Abusividade na vedação de transferência de ingresso adquirido online
A forma de comprar foi drasticamente revolucionada com o desenvolvimento exponencial da internet. A experiência com as compras online está cada vez mais personalizada, o que faz com que mais de 60% dos consumidores prefiram essa modalidade [1].
Com o mercado de venda de ingressos não é diferente. Os clientes, que buscam praticidade e conforto no momento de realizar uma compra, também optam por adquirir ingressos de eventos por meio de plataformas online de venda.
Atualmente, são diversos os sites que atuam no ramo de venda de ingressos, relacionados a shows, eventos, festas, esportes, dentre outros. Essas plataformas trazem inúmeros benefícios, tanto aos consumidores – que, além de terem maior conforto no momento da compra, evitando filas em portas de estádios, teatros, bilheterias diversas, também passam a estar a par de eventos de seus interesses, através de sugestões enviadas por essas plataformas — como também para as próprias empresas, que se valem da facilidade em atrair usuários para aumentar os lucros com a venda de ingressos, seja através de algoritmos para destacar os interesses relacionados ao seu consumidor, seja com a utilização de mailing destacando os principais eventos daquela semana ou mês.
No entanto, a facilidade e comodidade propiciada pelas plataformas online não podem ser consideradas como afastamento — ou desrespeito — das normas consumeristas aplicáveis na relação de compra e venda instituída com seus clientes compradores.
Como em toda relação de consumo, a compra e venda de ingressos online, se caracteriza pela existência da plataforma online de vendas de um lado (fornecedor) e o consumidor do outro, sendo necessário um enfoque especial quanto à possível existência de previsões contratuais que coloquem o consumidor em desvantagem exagerada, no momento da compra de ingressos.
Naturalmente, os consumidores já se enquadram como a parte mais fraca das relações comerciais, ante a nítida situação de vulnerabilidade econômica em que se apresentam, quando em comparação aos fornecedores, razão pela qual o sistema consumerista faz questão de declarar nulas, de pleno direito, todas as cláusulas que se mostrem abusivas ou que de alguma forma possam fomentar essa desigualdade.
E, muito embora tenham modernizado a forma de compra e venda de ingressos, trazendo benefícios ao público consumidor ao simplificar e agilizar essas relações comerciais, as empresas de venda de ingressos online não estão imunes às práticas e condutas consideradas abusivas pela legislação consumerista, como é o caso da vedação da transferência dos ingressos a um terceiro.
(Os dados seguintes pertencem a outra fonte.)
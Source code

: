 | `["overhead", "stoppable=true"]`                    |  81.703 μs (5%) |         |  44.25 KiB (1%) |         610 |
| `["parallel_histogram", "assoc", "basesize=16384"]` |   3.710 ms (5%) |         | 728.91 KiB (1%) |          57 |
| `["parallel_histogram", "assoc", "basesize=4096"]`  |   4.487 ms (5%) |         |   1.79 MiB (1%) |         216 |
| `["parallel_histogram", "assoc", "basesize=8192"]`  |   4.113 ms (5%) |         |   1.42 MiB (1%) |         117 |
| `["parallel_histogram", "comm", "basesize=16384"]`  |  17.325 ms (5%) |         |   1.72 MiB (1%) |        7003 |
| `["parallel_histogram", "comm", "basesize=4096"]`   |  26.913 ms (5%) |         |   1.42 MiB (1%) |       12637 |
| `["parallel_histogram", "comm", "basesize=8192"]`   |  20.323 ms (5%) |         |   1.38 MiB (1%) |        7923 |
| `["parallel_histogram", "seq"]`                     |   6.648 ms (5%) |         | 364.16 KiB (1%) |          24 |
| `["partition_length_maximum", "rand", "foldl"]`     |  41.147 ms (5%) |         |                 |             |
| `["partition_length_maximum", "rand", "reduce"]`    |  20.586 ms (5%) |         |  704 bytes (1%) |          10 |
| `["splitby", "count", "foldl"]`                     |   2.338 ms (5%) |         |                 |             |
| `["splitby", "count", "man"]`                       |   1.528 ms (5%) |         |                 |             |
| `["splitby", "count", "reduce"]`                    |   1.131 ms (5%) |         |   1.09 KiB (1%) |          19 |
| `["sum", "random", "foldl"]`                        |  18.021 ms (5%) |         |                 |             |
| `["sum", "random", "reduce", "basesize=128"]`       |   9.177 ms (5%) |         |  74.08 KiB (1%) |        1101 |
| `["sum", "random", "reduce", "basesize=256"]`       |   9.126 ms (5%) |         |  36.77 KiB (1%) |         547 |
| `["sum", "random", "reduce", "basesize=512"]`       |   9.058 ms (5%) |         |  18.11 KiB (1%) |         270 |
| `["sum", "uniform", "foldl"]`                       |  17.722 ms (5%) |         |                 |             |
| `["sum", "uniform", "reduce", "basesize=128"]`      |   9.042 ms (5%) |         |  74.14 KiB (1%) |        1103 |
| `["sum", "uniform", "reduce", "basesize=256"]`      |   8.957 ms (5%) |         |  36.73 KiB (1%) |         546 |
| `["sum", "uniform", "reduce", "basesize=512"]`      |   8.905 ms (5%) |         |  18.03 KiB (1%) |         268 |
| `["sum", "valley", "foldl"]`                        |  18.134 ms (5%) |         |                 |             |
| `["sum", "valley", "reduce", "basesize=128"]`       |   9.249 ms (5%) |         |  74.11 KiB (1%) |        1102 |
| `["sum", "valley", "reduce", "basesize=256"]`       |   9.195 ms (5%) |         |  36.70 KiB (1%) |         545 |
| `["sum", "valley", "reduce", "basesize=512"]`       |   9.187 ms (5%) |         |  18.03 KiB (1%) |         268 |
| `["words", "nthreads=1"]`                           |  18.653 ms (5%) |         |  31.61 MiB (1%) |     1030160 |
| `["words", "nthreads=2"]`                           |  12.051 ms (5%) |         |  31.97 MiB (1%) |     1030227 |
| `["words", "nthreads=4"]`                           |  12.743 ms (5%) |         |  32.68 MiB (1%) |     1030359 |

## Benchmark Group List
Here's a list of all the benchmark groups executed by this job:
Isso porque a transferência do ingresso já adquirido e de titularidade do cliente — e, portanto, de sua propriedade — a um terceiro não identificado no momento da compra, não traz nenhum tipo de prejuízo, dano ou desvantagem ao fornecedor, ao passo que coloca o consumidor em situação de desvantagem exagerada, já que foi tolhido de exercer um direito que lhe é assegurado legalmente: a transferência de seu bem a um terceiro interessado.
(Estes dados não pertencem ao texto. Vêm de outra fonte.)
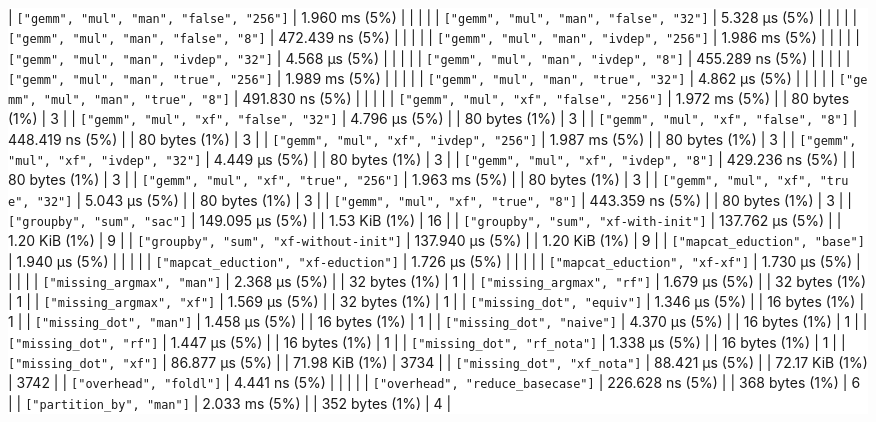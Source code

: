 | `["gemm", "mul", "man", "false", "256"]`                       |   1.960 ms (5%) |         |                 |             |
| `["gemm", "mul", "man", "false", "32"]`                        |   5.328 μs (5%) |         |                 |             |
| `["gemm", "mul", "man", "false", "8"]`                         | 472.439 ns (5%) |         |                 |             |
| `["gemm", "mul", "man", "ivdep", "256"]`                       |   1.986 ms (5%) |         |                 |             |
| `["gemm", "mul", "man", "ivdep", "32"]`                        |   4.568 μs (5%) |         |                 |             |
| `["gemm", "mul", "man", "ivdep", "8"]`                         | 455.289 ns (5%) |         |                 |             |
| `["gemm", "mul", "man", "true", "256"]`                        |   1.989 ms (5%) |         |                 |             |
| `["gemm", "mul", "man", "true", "32"]`                         |   4.862 μs (5%) |         |                 |             |
| `["gemm", "mul", "man", "true", "8"]`                          | 491.830 ns (5%) |         |                 |             |
| `["gemm", "mul", "xf", "false", "256"]`                        |   1.972 ms (5%) |         |   80 bytes (1%) |           3 |
| `["gemm", "mul", "xf", "false", "32"]`                         |   4.796 μs (5%) |         |   80 bytes (1%) |           3 |
| `["gemm", "mul", "xf", "false", "8"]`                          | 448.419 ns (5%) |         |   80 bytes (1%) |           3 |
| `["gemm", "mul", "xf", "ivdep", "256"]`                        |   1.987 ms (5%) |         |   80 bytes (1%) |           3 |
| `["gemm", "mul", "xf", "ivdep", "32"]`                         |   4.449 μs (5%) |         |   80 bytes (1%) |           3 |
| `["gemm", "mul", "xf", "ivdep", "8"]`                          | 429.236 ns (5%) |         |   80 bytes (1%) |           3 |
| `["gemm", "mul", "xf", "true", "256"]`                         |   1.963 ms (5%) |         |   80 bytes (1%) |           3 |
| `["gemm", "mul", "xf", "true", "32"]`                          |   5.043 μs (5%) |         |   80 bytes (1%) |           3 |
| `["gemm", "mul", "xf", "true", "8"]`                           | 443.359 ns (5%) |         |   80 bytes (1%) |           3 |
| `["groupby", "sum", "sac"]`                                    | 149.095 μs (5%) |         |   1.53 KiB (1%) |          16 |
| `["groupby", "sum", "xf-with-init"]`                           | 137.762 μs (5%) |         |   1.20 KiB (1%) |           9 |
| `["groupby", "sum", "xf-without-init"]`                        | 137.940 μs (5%) |         |   1.20 KiB (1%) |           9 |
| `["mapcat_eduction", "base"]`                                  |   1.940 μs (5%) |         |                 |             |
| `["mapcat_eduction", "xf-eduction"]`                           |   1.726 μs (5%) |         |                 |             |
| `["mapcat_eduction", "xf-xf"]`                                 |   1.730 μs (5%) |         |                 |             |
| `["missing_argmax", "man"]`                                    |   2.368 μs (5%) |         |   32 bytes (1%) |           1 |
| `["missing_argmax", "rf"]`                                     |   1.679 μs (5%) |         |   32 bytes (1%) |           1 |
| `["missing_argmax", "xf"]`                                     |   1.569 μs (5%) |         |   32 bytes (1%) |           1 |
| `["missing_dot", "equiv"]`                                     |   1.346 μs (5%) |         |   16 bytes (1%) |           1 |
| `["missing_dot", "man"]`                                       |   1.458 μs (5%) |         |   16 bytes (1%) |           1 |
| `["missing_dot", "naive"]`                                     |   4.370 μs (5%) |         |   16 bytes (1%) |           1 |
| `["missing_dot", "rf"]`                                        |   1.447 μs (5%) |         |   16 bytes (1%) |           1 |
| `["missing_dot", "rf_nota"]`                                   |   1.338 μs (5%) |         |   16 bytes (1%) |           1 |
| `["missing_dot", "xf"]`                                        |  86.877 μs (5%) |         |  71.98 KiB (1%) |        3734 |
| `["missing_dot", "xf_nota"]`                                   |  88.421 μs (5%) |         |  72.17 KiB (1%) |        3742 |
| `["overhead", "foldl"]`                                        |   4.441 ns (5%) |         |                 |             |
| `["overhead", "reduce_basecase"]`                              | 226.628 ns (5%) |         |  368 bytes (1%) |           6 |
| `["partition_by", "man"]`                                      |   2.033 ms (5%) |         |  352 bytes (1%) |           4 |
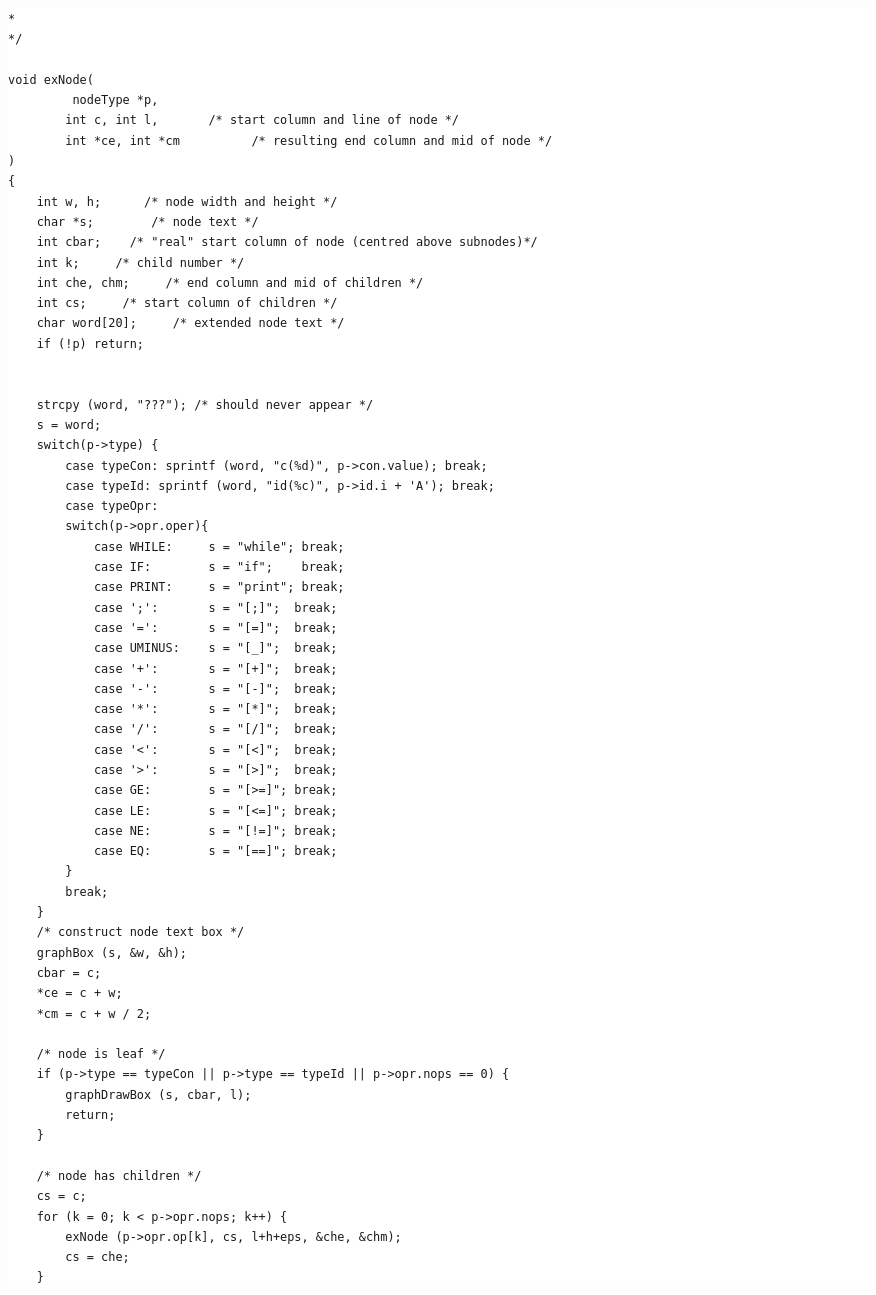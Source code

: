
 ```
*
*/

void exNode(  
		 nodeType *p,
        int c, int l,		/* start column and line of node */
        int *ce, int *cm          /* resulting end column and mid of node */
) 
{
	int w, h;      /* node width and height */
	char *s; 		/* node text */
	int cbar;    /* "real" start column of node (centred above subnodes)*/
    int k;     /* child number */
    int che, chm;     /* end column and mid of children */
    int cs;     /* start column of children */
    char word[20];     /* extended node text */
    if (!p) return;

 
	strcpy (word, "???"); /* should never appear */
	s = word;
	switch(p->type) {
		case typeCon: sprintf (word, "c(%d)", p->con.value); break; 
		case typeId: sprintf (word, "id(%c)", p->id.i + 'A'); break; 
		case typeOpr:
        switch(p->opr.oper){
            case WHILE:		s = "while"; break;
            case IF:		s = "if";    break;
            case PRINT:		s = "print"; break;
            case ';':		s = "[;]";  break;
            case '=':		s = "[=]";  break;
            case UMINUS:	s = "[_]";  break;
            case '+':		s = "[+]";  break;
            case '-':		s = "[-]";  break;
            case '*':		s = "[*]";  break;
            case '/':		s = "[/]";  break;
            case '<':		s = "[<]";	break;
            case '>':		s = "[>]";  break;	
            case GE:		s = "[>=]"; break;
            case LE:		s = "[<=]"; break;
            case NE:		s = "[!=]"; break;
            case EQ:		s = "[==]"; break;
		}
		break;
	}
	/* construct node text box */
	graphBox (s, &w, &h);
	cbar = c;
	*ce = c + w;
	*cm = c + w / 2;

	/* node is leaf */
	if (p->type == typeCon || p->type == typeId || p->opr.nops == 0) {
    	graphDrawBox (s, cbar, l);
		return; 
	}

	/* node has children */
    cs = c;
    for (k = 0; k < p->opr.nops; k++) {
		exNode (p->opr.op[k], cs, l+h+eps, &che, &chm);
		cs = che; 
	}
```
Importante esclarecer que, ainda que a plataforma de vendas traga expressa previsão contratual sobre a vedação da transferência do ingresso do titular da compra para um terceiro, tal prática se mostra abusiva, já que o próprio Código de Defesa do Consumidor [2] reputa como nulas as cláusulas contratuais como estas, já que além de a impossibilidade da transferência exprimir um caráter extremamente desvantajoso ao consumidor, o óbice imposto não encontra respaldo na legislação vigente, seja ela consumerista ou civil.
Desse modo, a previsão de intransmissibilidade e pessoalidade dos ingressos adquiridos por meio de plataforma de vendas online é, por si só, prática considerada como abusiva pela legislação consumerista e pode servir de objeto para processos administrativo-sancionatórios, movidos pelos órgãos de defesa do consumidor, além de poder ser questionada judicialmente pelos consumidores que se sentirem lesados ante a impossibilidade de transferência para terceiros que não integraram relação comercial no momento de aquisição dos ingressos.
[1] https://oespecialista.com.br/mais-de-60-preferem-compra-onlinee-e-preferida-por-64-dos-consumidores-diz-pesquisa/
[2] Art. 39. É vedado ao fornecedor de produtos ou serviços, dentre outras práticas abusivas: (…) V – Exigir do consumidor vantagem manifestamente excessiva;
Art. 51. São nulas de pleno direito, entre outras, as cláusulas contratuais relativas ao fornecimento de produtos e serviços que:(…) IV – Estabeleçam obrigações consideradas iníquas, abusivas, que coloquem o consumidor em desvantagem exagerada, ou sejam incompatíveis com a boa-fé ou a equidade;
Mariana é advogada especialista em Direito do Consumidor da Innocenti Advogados.